◆ Problem statement ◆
Give the number of lines in the data below that contain "world", with no other words.

(Saved data entries)
::::
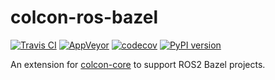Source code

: colcon-ros-bazel
=================

[![Travis CI](https://travis-ci.org/colcon/colcon-ros-bazel.svg?branch=master)](https://travis-ci.org/colcon/colcon-ros-bazel)
[![AppVeyor](https://ci.appveyor.com/api/projects/status/github/colcon/colcon-ros-bazel?svg=true&branch=master)](https://ci.appveyor.com/project/Theosakamg/colcon-ros-bazel)
[![codecov](https://codecov.io/gh/colcon/colcon-ros-bazel/branch/master/graph/badge.svg)](https://codecov.io/gh/colcon/colcon-ros-bazel)
[![PyPI version](https://img.shields.io/pypi/v/colcon_ros_bazel.svg)](https://pypi.python.org/pypi/colcon_ros_bazel/)


An extension for [colcon-core](https://github.com/colcon/colcon-core) to support ROS2 Bazel projects.

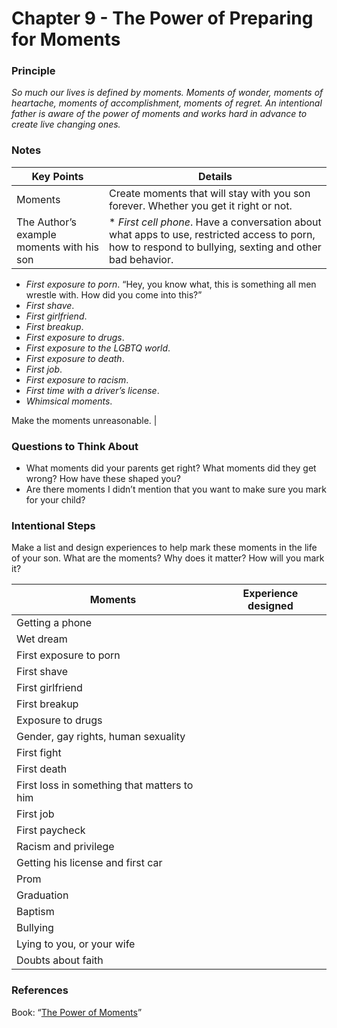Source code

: # Chapter 9 - The Power of Preparing for Moments

### Principle

*So much our lives is defined by moments. Moments of wonder, moments of heartache, moments of accomplishment, moments of regret. An intentional father is aware of the power of moments and works hard in advance to create live changing ones.* 

### Notes

| Key Points | Details |
| --- | --- |
| Moments  | Create moments that will stay with you son forever. Whether you get it right or not. |
| The Author’s example moments with his son | * *First cell phone*. Have a conversation about what apps to use, restricted access to porn, how to respond to bullying, sexting and other bad behavior. 
* *First exposure to porn*. “Hey, you know what, this is something all men wrestle with. How did you come into this?”
* *First shave*.
* *First girlfriend*. 
* *First breakup*.
* *First exposure to drugs*. 
* *First exposure to the LGBTQ world*.
* *First exposure to death*.
* *First job*.
* *First exposure to racism*. 
* *First time with a driver’s license*.
* *Whimsical moments*. 

Make the moments unreasonable. |

### Questions to Think About

- What moments did your parents get right? What moments did they get wrong? How have these shaped you?
- Are there moments I didn’t mention that you want to make sure you mark for your child?

### Intentional Steps

Make a list and design experiences to help mark these moments in the life of your son. What are the moments? Why does it matter? How will you mark it? 

| Moments | Experience designed |
| --- | --- |
| Getting a phone |  |
| Wet dream |  |
| First exposure to porn |  |
| First shave |  |
| First girlfriend |  |
| First breakup |  |
| Exposure to drugs |  |
| Gender, gay rights, human sexuality |  |
| First fight |  |
| First death |  |
| First loss in something that matters to him |  |
| First job |  |
| First paycheck |  |
| Racism and privilege |  |
| Getting his license and first car |  |
| Prom |  |
| Graduation |  |
| Baptism  |  |
| Bullying |  |
| Lying to you, or your wife |  |
| Doubts about faith |  |

### References

Book: “[The Power of Moments](https://www.amazon.com/Power-Moments-Certain-Experiences-Extraordinary/dp/1501147765/ref=sr_1_1?crid=30JFKZSSLT2UE&dib=eyJ2IjoiMSJ9.RzD29cNyRwz_wwp3Bk79ONVKwNBk6ONgyX5QkavMV3cVsy8oOrcVTKzezS6SI-i-dzo8-5EzItflnn7TRAUwrQLk0zFiVaPAuDa5005b0k3TdhVb1uGpvFPpTheoLoPlorgFQzBTKuFOLBfFm3Vm-afclGzINqKCSBUDBVFPZqiM87tm6RJLzgxZA5bo-eMkHW7Wdzne275HAmXT8vs-fF8dIqNCIZhduJtJQlIPtp0.XdB15fHYxRBjPejZQt1qQxtQ44WIdIyvBYUSDRjwPss&dib_tag=se&keywords=the+power+of+moments&qid=1737515793&sprefix=the+power+of+mome%2Caps%2C457&sr=8-1)”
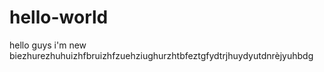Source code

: # hello-world
hello guys i'm new biezhurezhuhuizhfbruizhfzuehziughurzhtbfeztgfydtrjhuydyutdnrèjyuhbdg

  
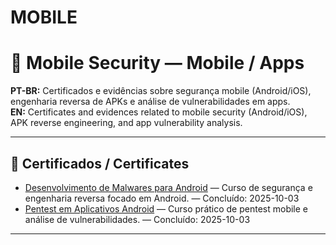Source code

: # MOBILE

# 📱 Mobile Security — Mobile / Apps

**PT-BR:** Certificados e evidências sobre segurança mobile (Android/iOS), engenharia reversa de APKs e análise de vulnerabilidades em apps.  
**EN:** Certificates and evidences related to mobile security (Android/iOS), APK reverse engineering, and app vulnerability analysis.

---

## 🧾 Certificados / Certificates

- [Desenvolvimento de Malwares para Android](./evidence/Desenvolvimento%20de%20Malwares%20para%20Android.pdf) — Curso de segurança e engenharia reversa focado em Android. — Concluído: 2025-10-03 
- [Pentest em Aplicativos Android](./evidence/Pentest%20em%20Aplicativos%20Android.pdf) — Curso prático de pentest mobile e análise de vulnerabilidades. — Concluído: 2025-10-03 

---
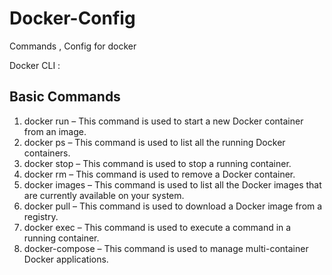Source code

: # Docker-Config
Commands , Config for docker


Docker CLI :


<h2>Basic Commands</h2>

1. docker run  – This command is used to start a new Docker container from an image.
2. docker ps  – This command is used to list all the running Docker containers.
3. docker stop  – This command is used to stop a running container.
4. docker rm  – This command is used to remove a Docker container.
5. docker images  – This command is used to list all the Docker images that are currently available on your system.
6. docker pull  – This command is used to download a Docker image from a registry.
7. docker exec  – This command is used to execute a command in a running container.
8. docker-compose  – This command is used to manage multi-container Docker applications.
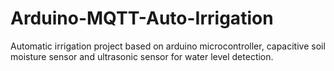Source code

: # Arduino-MQTT-Auto-Irrigation
Automatic irrigation project based on arduino microcontroller, capacitive soil moisture sensor and ultrasonic sensor for water level detection.
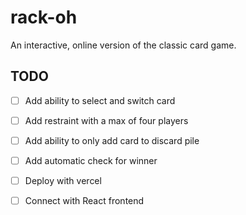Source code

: # rack-oh

An interactive, online version of the classic card game.

## TODO
- [ ] Add ability to select and switch card
- [ ] Add restraint with a max of four players
- [ ] Add ability to only add card to discard pile
- [ ] Add automatic check for winner 
- [ ] Deploy with vercel
- [ ] Connect with React frontend
 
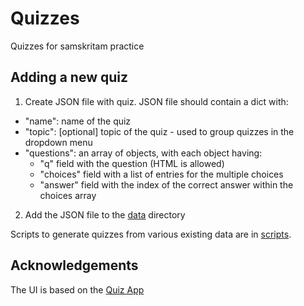 # Quizzes
Quizzes for samskritam practice

## Adding a new quiz
1. Create JSON file with quiz.
JSON file should contain a dict with:
- "name": name of the quiz
- "topic": [optional] topic of the quiz - used to group quizzes in the dropdown menu
- "questions": an array of objects, with each object having:
  - "q" field with the question (HTML is allowed)
  - "choices" field with a list of entries for the multiple choices
  - "answer" field with the index of the correct answer within the choices array
2. Add the JSON file to the [data](data) directory

Scripts to generate quizzes from various existing data are in [scripts](scripts).


## Acknowledgements
The UI is based on the [Quiz App](https://github.com/jamesqquick/Build-A-Quiz-App-With-HTML-CSS-and-JavaScript)
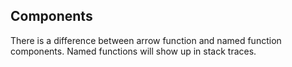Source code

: ## Components

There is a difference between arrow function and named function components. Named functions will show up in stack traces.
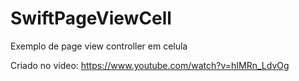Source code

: # SwiftPageViewCell
Exemplo de page view controller em celula

Criado no vídeo:
https://www.youtube.com/watch?v=hIMRn_LdvOg
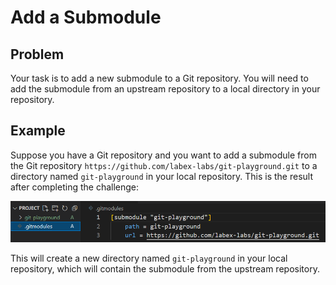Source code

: # Add a Submodule

## Problem

Your task is to add a new submodule to a Git repository. You will need to add the submodule from an upstream repository to a local directory in your repository. 

## Example

Suppose you have a Git repository and you want to add a submodule from the Git repository `https://github.com/labex-labs/git-playground.git` to a directory named `git-playground` in your local repository. This is the result after completing the challenge:

![an_example_reulet](asserts/challenge-add-submodule-step1-1.png)

This will create a new directory named `git-playground` in your local repository, which will contain the submodule from the upstream repository.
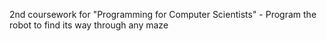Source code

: 2nd coursework for "Programming for Computer Scientists" - Program the robot to find its way through any maze
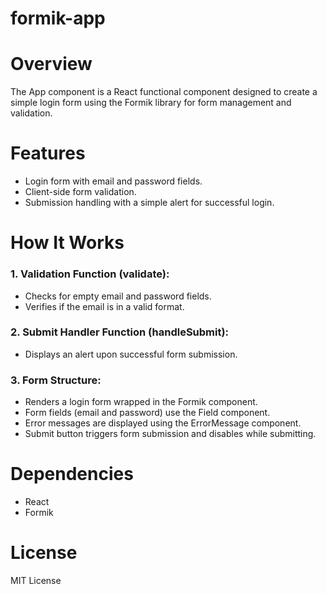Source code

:# formik-app

# Overview

The App component is a React functional component designed to create a simple login form using the Formik library for form management and validation.

# Features

- Login form with email and password fields.
- Client-side form validation.
- Submission handling with a simple alert for successful login.

# How It Works

### 1. Validation Function (validate):

- Checks for empty email and password fields.
- Verifies if the email is in a valid format.

### 2. Submit Handler Function (handleSubmit):

- Displays an alert upon successful form submission.

### 3. Form Structure:

- Renders a login form wrapped in the Formik component.
- Form fields (email and password) use the Field component.
- Error messages are displayed using the ErrorMessage component.
- Submit button triggers form submission and disables while submitting.

# Dependencies

- React
- Formik

# License

MIT License
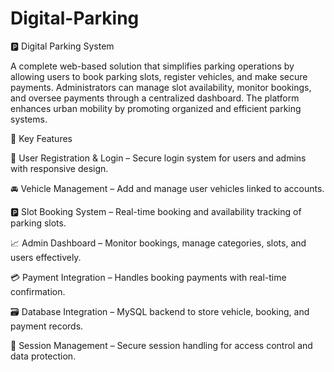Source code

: # Digital-Parking
🅿️ Digital Parking System

A complete web-based solution that simplifies parking operations by allowing users to book parking slots, register vehicles, and make secure payments. Administrators can manage slot availability, monitor bookings, and oversee payments through a centralized dashboard. The platform enhances urban mobility by promoting organized and efficient parking systems.

🧠 Key Features

👤 User Registration & Login – Secure login system for users and admins with responsive design.

🚘 Vehicle Management – Add and manage user vehicles linked to accounts.

🅿️ Slot Booking System – Real-time booking and availability tracking of parking slots.

📈 Admin Dashboard – Monitor bookings, manage categories, slots, and users effectively.

💳 Payment Integration – Handles booking payments with real-time confirmation.

🗃️ Database Integration – MySQL backend to store vehicle, booking, and payment records.

🔐 Session Management – Secure session handling for access control and data protection.
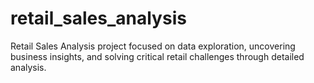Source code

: # retail_sales_analysis
Retail Sales Analysis project focused on data exploration, uncovering business insights, and solving critical retail challenges through detailed analysis.
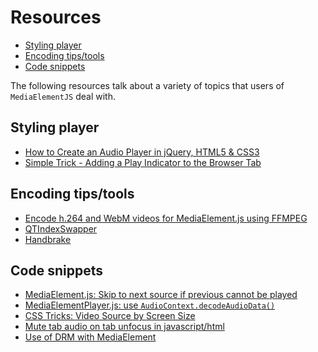 # Resources

* [Styling player](#styles)
* [Encoding tips/tools](#tools)
* [Code snippets](#gists)

The following resources talk about a variety of topics that users of `MediaElementJS` deal with.
 
<a id="styles"></a>
## Styling player

* [How to Create an Audio Player in jQuery, HTML5 & CSS3](https://designmodo.com/audio-player/)
* [Simple Trick - Adding a Play Indicator to the Browser Tab](https://www.raymondcamden.com/2014/02/04/Simple-Trick-Adding-a-Play-Indicator-to-the-Browser-Tab)

<a id="tools"></a>
## Encoding tips/tools

* [Encode h.264 and WebM videos for MediaElement.js using FFMPEG](http://blogs.visigo.com/chriscoulson/encode-h-264-and-webm-videos-for-mediaelement-js-using-ffmpeg/)
* [QTIndexSwapper](http://renaun.com/blog/code/qtindexswapper/)
* [Handbrake](https://handbrake.fr/docs/en/1.0.0/)

<a id="gists"></a>
## Code snippets

* [MediaElement.js: Skip to next source if previous cannot be played](https://gist.github.com/rafa8626/2ce220b30b7e2ef2dc2e277df6a697ce)
* [MediaElementPlayer.js: use `AudioContext.decodeAudioData()`](https://gist.github.com/rafa8626/e6afe41dd00742a75c4d25cc387a7d61)
* [CSS Tricks: Video Source by Screen Size](https://css-tricks.com/video-source-by-screen-size/)
* [Mute tab audio on tab unfocus in javascript/html](https://stackoverflow.com/questions/34506133/mute-tab-audio-on-tab-unfocus-in-javascript-html)
* [Use of DRM with MediaElement](https://jsfiddle.net/f431r2zq/5/)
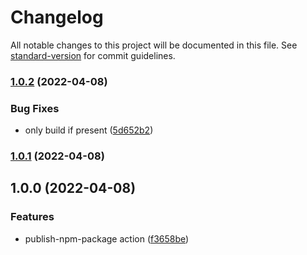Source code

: # Changelog

All notable changes to this project will be documented in this file. See [standard-version](https://github.com/conventional-changelog/standard-version) for commit guidelines.

### [1.0.2](https://github.com/archilogic-com/actions/compare/v1.0.1...v1.0.2) (2022-04-08)


### Bug Fixes

* only build if present ([5d652b2](https://github.com/archilogic-com/actions/commit/5d652b26d993959be1422da73dcc45f77e3e1e5d))

### [1.0.1](https://github.com/archilogic-com/actions/compare/v1.0.0...v1.0.1) (2022-04-08)

## 1.0.0 (2022-04-08)


### Features

* publish-npm-package action ([f3658be](https://github.com/archilogic-com/actions/commit/f3658bebc92c83319824d49e2c60b82d861b4142))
::::
◆ Output for this task ◆
2